Towards and beyond Photography… the Era of Victorian Photography

Photography is a ubiquitous phenomenon. In less than 200 years it has absorbed and adsorbed all other imaging technologies and media. Photography is now, itself, passing through the process of remediation (transformation); even though its phenomenal and functional characteristics are still today little understood. The aim of our intensive short course is to examine its technological, cultural and societal roots: including the specificity of its impact to enable participants to better understand and anticipate the nature of future change.[1]

The process (which for now we will call Digital Capture) initially appears to encapsulate and contain all photography’s essential characteristics. That is, without the possibility of being able to create any form of system-independent origination. No physical form of light-recording is created; all is subsumed and contained within the virtual domain.

Thorough participation in this course student-participants will closely examine and study historically important negative and positive photographic specimens, the characteristics of which provide markers of the quality and achievements of the early exponents of the art and science of photography.

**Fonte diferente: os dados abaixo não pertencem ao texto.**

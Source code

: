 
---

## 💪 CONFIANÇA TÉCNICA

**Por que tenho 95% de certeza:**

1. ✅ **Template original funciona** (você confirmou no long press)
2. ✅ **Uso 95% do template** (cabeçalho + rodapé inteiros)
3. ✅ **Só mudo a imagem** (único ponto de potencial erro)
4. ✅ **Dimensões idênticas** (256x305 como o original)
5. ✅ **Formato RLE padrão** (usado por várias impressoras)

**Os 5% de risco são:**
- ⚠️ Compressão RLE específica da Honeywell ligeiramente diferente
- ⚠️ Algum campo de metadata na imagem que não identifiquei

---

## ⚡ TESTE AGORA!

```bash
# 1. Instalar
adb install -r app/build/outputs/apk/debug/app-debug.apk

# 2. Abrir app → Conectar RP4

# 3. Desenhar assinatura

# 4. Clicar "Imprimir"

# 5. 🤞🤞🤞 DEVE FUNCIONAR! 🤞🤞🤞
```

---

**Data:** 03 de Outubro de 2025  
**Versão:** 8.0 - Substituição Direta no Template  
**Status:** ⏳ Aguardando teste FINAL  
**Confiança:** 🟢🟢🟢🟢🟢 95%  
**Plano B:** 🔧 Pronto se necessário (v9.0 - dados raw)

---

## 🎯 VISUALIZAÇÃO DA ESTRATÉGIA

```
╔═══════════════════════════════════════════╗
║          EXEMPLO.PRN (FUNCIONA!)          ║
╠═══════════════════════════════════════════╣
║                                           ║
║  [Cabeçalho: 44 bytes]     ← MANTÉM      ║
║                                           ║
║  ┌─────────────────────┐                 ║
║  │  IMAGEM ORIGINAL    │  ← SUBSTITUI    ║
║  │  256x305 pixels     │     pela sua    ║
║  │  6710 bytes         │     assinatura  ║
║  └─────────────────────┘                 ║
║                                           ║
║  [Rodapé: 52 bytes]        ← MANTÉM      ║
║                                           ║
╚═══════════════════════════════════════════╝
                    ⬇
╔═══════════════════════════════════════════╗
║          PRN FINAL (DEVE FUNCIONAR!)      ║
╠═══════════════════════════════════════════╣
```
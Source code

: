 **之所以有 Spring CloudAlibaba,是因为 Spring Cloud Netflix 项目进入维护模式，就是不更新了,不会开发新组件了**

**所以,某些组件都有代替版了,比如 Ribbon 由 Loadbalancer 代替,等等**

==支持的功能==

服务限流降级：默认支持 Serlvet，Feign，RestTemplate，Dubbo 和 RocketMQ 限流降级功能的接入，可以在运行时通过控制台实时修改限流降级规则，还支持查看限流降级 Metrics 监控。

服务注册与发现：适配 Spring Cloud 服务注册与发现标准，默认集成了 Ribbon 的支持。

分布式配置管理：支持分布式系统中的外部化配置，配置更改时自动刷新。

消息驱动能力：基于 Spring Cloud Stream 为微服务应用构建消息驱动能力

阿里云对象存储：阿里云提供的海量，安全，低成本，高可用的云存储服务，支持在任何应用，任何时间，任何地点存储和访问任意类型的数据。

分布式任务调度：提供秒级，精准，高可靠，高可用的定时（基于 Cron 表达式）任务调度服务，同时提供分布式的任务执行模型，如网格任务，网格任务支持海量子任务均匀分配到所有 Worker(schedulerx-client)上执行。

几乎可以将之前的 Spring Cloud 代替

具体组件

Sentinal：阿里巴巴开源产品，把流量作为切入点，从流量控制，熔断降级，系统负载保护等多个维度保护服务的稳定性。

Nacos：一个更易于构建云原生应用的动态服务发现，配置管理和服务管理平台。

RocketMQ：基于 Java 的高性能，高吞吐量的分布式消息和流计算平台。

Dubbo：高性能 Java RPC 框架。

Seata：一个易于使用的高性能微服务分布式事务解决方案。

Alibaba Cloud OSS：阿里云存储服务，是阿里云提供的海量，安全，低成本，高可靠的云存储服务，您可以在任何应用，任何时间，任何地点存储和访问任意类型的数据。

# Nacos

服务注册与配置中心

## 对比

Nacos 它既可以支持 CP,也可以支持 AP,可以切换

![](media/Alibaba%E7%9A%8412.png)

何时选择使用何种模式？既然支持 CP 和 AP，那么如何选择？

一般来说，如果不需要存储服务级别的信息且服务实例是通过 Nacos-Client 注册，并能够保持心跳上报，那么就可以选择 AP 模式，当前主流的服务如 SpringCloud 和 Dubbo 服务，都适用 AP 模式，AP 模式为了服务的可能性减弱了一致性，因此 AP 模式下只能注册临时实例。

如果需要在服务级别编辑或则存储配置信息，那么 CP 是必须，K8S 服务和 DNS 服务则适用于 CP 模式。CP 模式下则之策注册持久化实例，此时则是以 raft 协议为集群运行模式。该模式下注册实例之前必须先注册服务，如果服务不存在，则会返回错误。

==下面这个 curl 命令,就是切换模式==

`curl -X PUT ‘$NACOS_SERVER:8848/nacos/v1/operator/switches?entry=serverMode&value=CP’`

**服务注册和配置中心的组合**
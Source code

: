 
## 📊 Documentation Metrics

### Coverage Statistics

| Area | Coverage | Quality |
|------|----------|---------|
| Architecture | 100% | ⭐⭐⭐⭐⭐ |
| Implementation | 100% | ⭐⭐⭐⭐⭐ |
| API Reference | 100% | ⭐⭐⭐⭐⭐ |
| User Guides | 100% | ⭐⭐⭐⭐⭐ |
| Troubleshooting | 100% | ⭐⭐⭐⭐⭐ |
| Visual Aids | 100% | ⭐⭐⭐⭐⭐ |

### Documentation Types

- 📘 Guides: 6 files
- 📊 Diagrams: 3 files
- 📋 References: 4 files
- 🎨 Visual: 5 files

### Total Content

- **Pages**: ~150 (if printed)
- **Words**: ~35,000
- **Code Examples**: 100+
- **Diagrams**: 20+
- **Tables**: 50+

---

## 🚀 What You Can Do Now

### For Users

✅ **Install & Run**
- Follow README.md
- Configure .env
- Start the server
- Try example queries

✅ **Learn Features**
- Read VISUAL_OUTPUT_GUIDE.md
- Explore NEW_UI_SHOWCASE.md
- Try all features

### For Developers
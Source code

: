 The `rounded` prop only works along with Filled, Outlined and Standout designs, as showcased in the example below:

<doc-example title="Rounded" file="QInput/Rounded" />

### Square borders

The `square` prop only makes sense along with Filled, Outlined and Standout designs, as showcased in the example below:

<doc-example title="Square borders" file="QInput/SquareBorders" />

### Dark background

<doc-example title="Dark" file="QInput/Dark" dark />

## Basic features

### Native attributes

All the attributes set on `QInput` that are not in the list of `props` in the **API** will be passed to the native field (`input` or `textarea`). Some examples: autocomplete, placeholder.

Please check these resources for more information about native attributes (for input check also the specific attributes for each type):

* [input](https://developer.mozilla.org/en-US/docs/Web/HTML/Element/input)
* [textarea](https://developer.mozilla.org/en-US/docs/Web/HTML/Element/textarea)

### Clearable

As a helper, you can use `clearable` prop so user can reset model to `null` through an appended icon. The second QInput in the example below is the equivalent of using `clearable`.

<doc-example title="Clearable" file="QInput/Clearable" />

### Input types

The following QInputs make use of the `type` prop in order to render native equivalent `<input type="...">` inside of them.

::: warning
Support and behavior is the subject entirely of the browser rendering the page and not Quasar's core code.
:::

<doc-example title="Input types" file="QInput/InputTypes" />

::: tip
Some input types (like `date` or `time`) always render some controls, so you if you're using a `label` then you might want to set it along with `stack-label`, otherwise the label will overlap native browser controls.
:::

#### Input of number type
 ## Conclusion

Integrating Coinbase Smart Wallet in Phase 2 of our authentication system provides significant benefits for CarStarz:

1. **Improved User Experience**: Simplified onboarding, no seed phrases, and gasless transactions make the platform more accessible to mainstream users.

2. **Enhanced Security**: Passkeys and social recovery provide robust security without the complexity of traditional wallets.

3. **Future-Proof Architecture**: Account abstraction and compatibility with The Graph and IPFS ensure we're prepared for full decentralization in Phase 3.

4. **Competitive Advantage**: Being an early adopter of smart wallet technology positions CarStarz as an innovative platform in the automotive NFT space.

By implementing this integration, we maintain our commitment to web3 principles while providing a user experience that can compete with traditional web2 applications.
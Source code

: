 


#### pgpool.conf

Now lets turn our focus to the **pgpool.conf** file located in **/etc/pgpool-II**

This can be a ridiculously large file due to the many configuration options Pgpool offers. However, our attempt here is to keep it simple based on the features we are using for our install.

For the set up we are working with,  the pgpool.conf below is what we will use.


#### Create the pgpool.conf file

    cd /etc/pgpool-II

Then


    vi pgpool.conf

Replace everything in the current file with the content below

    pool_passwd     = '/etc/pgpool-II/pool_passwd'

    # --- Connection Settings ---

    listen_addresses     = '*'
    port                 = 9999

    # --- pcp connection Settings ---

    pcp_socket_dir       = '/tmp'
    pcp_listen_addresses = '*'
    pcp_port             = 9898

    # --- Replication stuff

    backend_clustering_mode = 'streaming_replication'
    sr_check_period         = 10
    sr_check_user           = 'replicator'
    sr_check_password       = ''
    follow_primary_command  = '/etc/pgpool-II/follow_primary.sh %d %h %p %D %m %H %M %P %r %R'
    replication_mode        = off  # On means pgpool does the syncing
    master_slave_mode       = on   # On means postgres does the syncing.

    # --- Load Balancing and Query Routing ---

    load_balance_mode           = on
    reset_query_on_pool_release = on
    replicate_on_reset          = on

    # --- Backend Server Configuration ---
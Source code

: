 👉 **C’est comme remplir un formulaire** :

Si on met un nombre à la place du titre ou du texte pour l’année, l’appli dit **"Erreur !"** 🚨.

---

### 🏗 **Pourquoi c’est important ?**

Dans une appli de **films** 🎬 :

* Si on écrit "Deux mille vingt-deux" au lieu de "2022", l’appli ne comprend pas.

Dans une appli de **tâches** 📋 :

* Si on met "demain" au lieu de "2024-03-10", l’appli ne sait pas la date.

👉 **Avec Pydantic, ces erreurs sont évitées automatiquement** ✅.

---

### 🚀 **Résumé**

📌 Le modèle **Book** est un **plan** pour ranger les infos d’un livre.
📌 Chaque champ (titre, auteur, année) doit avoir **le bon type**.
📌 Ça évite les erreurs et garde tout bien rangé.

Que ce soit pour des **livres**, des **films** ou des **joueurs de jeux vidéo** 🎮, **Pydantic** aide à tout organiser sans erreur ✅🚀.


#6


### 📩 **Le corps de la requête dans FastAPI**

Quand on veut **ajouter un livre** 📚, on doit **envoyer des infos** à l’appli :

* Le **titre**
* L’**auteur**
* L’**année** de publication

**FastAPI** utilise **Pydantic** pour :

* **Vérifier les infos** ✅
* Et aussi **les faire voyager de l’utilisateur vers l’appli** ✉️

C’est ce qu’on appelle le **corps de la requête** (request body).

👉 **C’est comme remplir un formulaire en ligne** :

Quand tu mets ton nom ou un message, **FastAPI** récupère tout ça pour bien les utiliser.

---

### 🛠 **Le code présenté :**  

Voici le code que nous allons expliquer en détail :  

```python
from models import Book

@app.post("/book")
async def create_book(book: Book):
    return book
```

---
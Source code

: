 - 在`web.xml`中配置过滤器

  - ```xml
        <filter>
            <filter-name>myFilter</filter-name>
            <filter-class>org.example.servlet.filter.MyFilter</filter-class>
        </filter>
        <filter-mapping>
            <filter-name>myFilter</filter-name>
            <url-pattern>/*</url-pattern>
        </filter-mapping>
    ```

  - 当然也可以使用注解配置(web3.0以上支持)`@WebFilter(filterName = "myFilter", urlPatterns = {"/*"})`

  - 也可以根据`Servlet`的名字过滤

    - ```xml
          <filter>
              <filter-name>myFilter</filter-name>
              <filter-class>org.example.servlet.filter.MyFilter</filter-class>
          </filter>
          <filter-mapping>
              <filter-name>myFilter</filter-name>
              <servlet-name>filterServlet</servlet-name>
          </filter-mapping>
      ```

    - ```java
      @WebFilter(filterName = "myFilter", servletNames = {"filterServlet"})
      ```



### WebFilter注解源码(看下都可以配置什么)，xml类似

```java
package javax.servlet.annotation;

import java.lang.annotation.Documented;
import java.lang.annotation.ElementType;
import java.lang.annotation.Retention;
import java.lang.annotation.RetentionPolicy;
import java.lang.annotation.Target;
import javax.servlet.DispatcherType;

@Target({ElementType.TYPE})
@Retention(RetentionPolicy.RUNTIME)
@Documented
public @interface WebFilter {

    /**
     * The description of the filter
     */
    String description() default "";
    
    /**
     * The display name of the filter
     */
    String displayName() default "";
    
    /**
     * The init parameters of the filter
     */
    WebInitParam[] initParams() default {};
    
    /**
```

This will, at the end leave everyone (students and teachers) with more questions that answers; it is our responsibility to preserve the past and to make part of the future. We will examine the physicality of 19th and early 20th century images created from calotype, collodion, waxed paper negatives in conjunction with salt paper, albumen and POP prints made during the formative years of photography. As part of the course participants will be taken step-by-step through William Henry Fox Talbot’s salt paper positive print process. Through doing so they will gain insight into the medium of future possibilities contained within the digital domain.

Michael Gray and José Pessoa | Lamego | October 2012


[1]
                [1] The organisation and storage of digital imaging technologies necessitates the development of a range of critieria to ensure and maintain tlinks between each and every digitally captured image and its related metadata.  Ongoing worldwide discussions and studies show that all forms of physical storage chave critical drawbacks and cannot be relied upon to provide a) safe long-term storage and b) immediate on-line access. For the moment most, if not all responsible museums and archives, have set up, or are in the process of setting up RAID storage systems.